There has been a question mark over the enforceability of many commonly used contractual performance incentives since the High Court's decision in Andrews v Australia and New Zealand Banking Group Limited (Andrews). The recent decision in Grocon Constructors (Qld) Pty Ltd v Juniper Developer No. 2 Pty Ltd & Anor (Grocon v Juniper) has provided some useful guidance on the application of Andrews to liquidated damages regimes.

Recap of Andrews

In Andrews, the High Court was asked to decide whether a payment, in this case certain bank fees, could be a penalty in circumstances where there was no breach of contract. Importantly, the Court was not asked to decide whether the bank fees in question were, in fact, a penalty.

Ultimately, the Court held that a payment could be a penalty even if there was no breach of contract (see our previous article What the Andrews decision means for your agency's agreements). In coming to this conclusion, the Court reversed its previous decisions and underlying reasoning on the issue, several recent Court of Appeal decisions and the generally accepted position in Australia.

Background to Grocon v Juniper

This case involved a claim for liquidated damages due to Grocon failing to achieve practical completion by the date required under the contract. Grocon applied to the court to have the liquidated damages declared a penalty, and therefore, void.

The essence of Grocon's argument was that it could have substantially performed its obligations under the contract apart from some minor defects or omissions (for example, a failure to remove minor rubbish items from the site), but those minor defects or omissions would be enough to trigger its liability for liquidated damages.

Grocon claimed that, as a result of this, the presumption that a clause is a penalty arises when a single lump sum is made payable if any one of several events occur, some of which may result in serious damage while others may result in trifling damage.

Grocon also submitted that, on an "Andrews analysis", there is a presumption that the liquidated damages clause is a penalty because it is a collateral (or accessory) stipulation, operating in the nature of security for, and in terrorem of, the satisfaction of the primary stipulation (that is, achieving practical completion).

Were the liquidated damages a penalty?

Andrews application

Justice Lyons took a restrictive view of the Andrews argument put forward by Grocon, stating that the Andrews analysis of primary and collateral obligations, prima facie imposing a penalty if there is additional detriment, needs to be read in the context of the Andrews decision's background. His Honour held that the additional detriment referred to in Andrews required detriment of a greater magnitude or significance than would otherwise have been suffered. It is not enough that a liability be an accessory liability for a presumption of a penalty to arise.

Principles to be applied

The Court decided the case by applying the well-established principles of distinguishing liquidated damages from penalties as set out in Dunlop Pneumatic Tyre Co Ltd v New Garage and Motor Co Ltd, which was accepted by the High Court in Ringrow Pty Ltd v BP Australia Pty Ltd.
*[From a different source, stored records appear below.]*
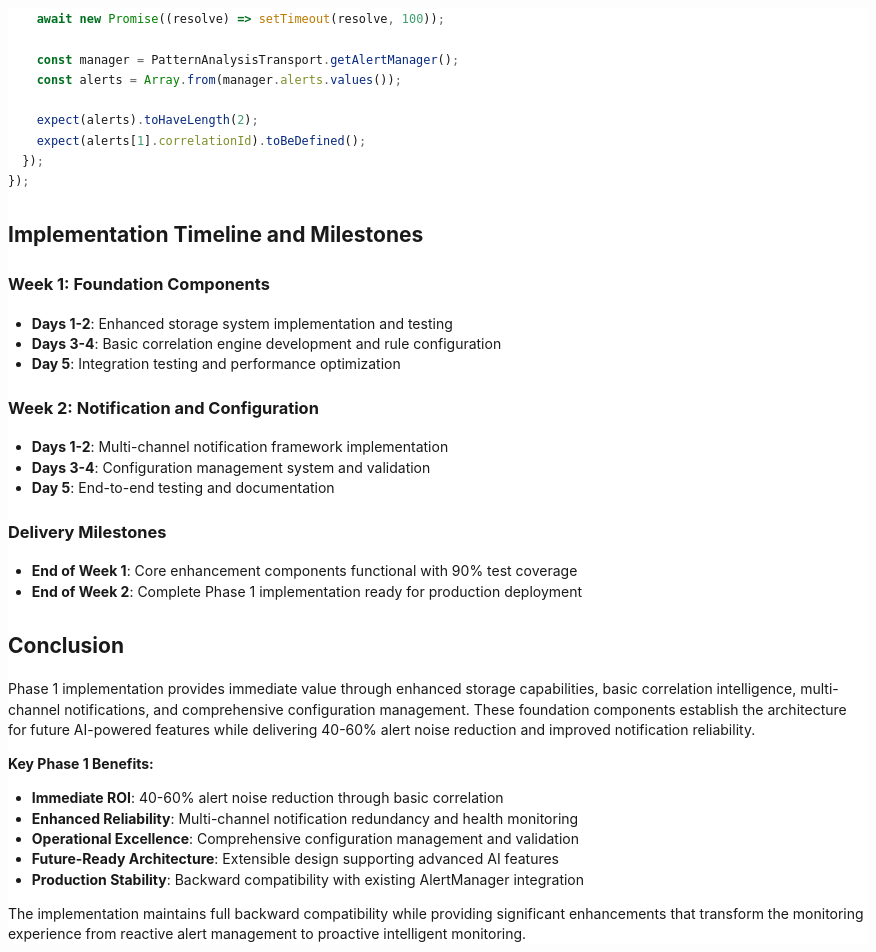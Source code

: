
 ```typescript
    await new Promise((resolve) => setTimeout(resolve, 100));

    const manager = PatternAnalysisTransport.getAlertManager();
    const alerts = Array.from(manager.alerts.values());

    expect(alerts).toHaveLength(2);
    expect(alerts[1].correlationId).toBeDefined();
  });
});
```

## Implementation Timeline and Milestones

### Week 1: Foundation Components

- **Days 1-2**: Enhanced storage system implementation and testing
- **Days 3-4**: Basic correlation engine development and rule configuration
- **Day 5**: Integration testing and performance optimization

### Week 2: Notification and Configuration

- **Days 1-2**: Multi-channel notification framework implementation
- **Days 3-4**: Configuration management system and validation
- **Day 5**: End-to-end testing and documentation

### Delivery Milestones

- **End of Week 1**: Core enhancement components functional with 90% test coverage
- **End of Week 2**: Complete Phase 1 implementation ready for production deployment

## Conclusion

Phase 1 implementation provides immediate value through enhanced storage capabilities, basic correlation intelligence, multi-channel notifications, and comprehensive configuration management. These foundation components establish the architecture for future AI-powered features while delivering 40-60% alert noise reduction and improved notification reliability.

**Key Phase 1 Benefits:**

- **Immediate ROI**: 40-60% alert noise reduction through basic correlation
- **Enhanced Reliability**: Multi-channel notification redundancy and health monitoring
- **Operational Excellence**: Comprehensive configuration management and validation
- **Future-Ready Architecture**: Extensible design supporting advanced AI features
- **Production Stability**: Backward compatibility with existing AlertManager integration

The implementation maintains full backward compatibility while providing significant enhancements that transform the monitoring experience from reactive alert management to proactive intelligent monitoring.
These are:

  1. Although the contract may contain the words "penalty" or "liquidated damages", the expression used is not conclusive.
  2. The essence of a penalty is a payment of money stipulated as in terrorem of the offending party; the essence of liquidated damages is a genuine pre-estimate of damage.
  3. The question of whether a sum stipulated is a penalty or liquidated damages is a question of construction to be decided upon the terms and inherent circumstances of each particular contract, judged at the time of the making of the contract, not at the time of the breach.
  4. To assist this task of construction, various tests may prove helpful:
    1. It will be held to be a penalty if the sum stipulated is extravagant and unconscionable in amount when compared with the greatest loss that could conceivably be proved to have flowed from the breach.
    2. It will be held to be a penalty if the breach consists only in not paying a sum of money and the sum stipulated is a sum greater than that sum.
    3. There is a presumption (but no more) that it is a penalty when"a single lump sum is made payable by way of compensation, on the occurrence of one or more or all of several events, some of which may occasion serious and others but trifling damage".

    On the other hand:

    1. It is no obstacle to the sum stipulated being a genuine pre-estimate of damage, that the consequences of the breach are such as to make precise preestimation almost an impossibility. On the contrary, that is just the situation when it is probable that pre-estimated damage was the true bargain between the parties.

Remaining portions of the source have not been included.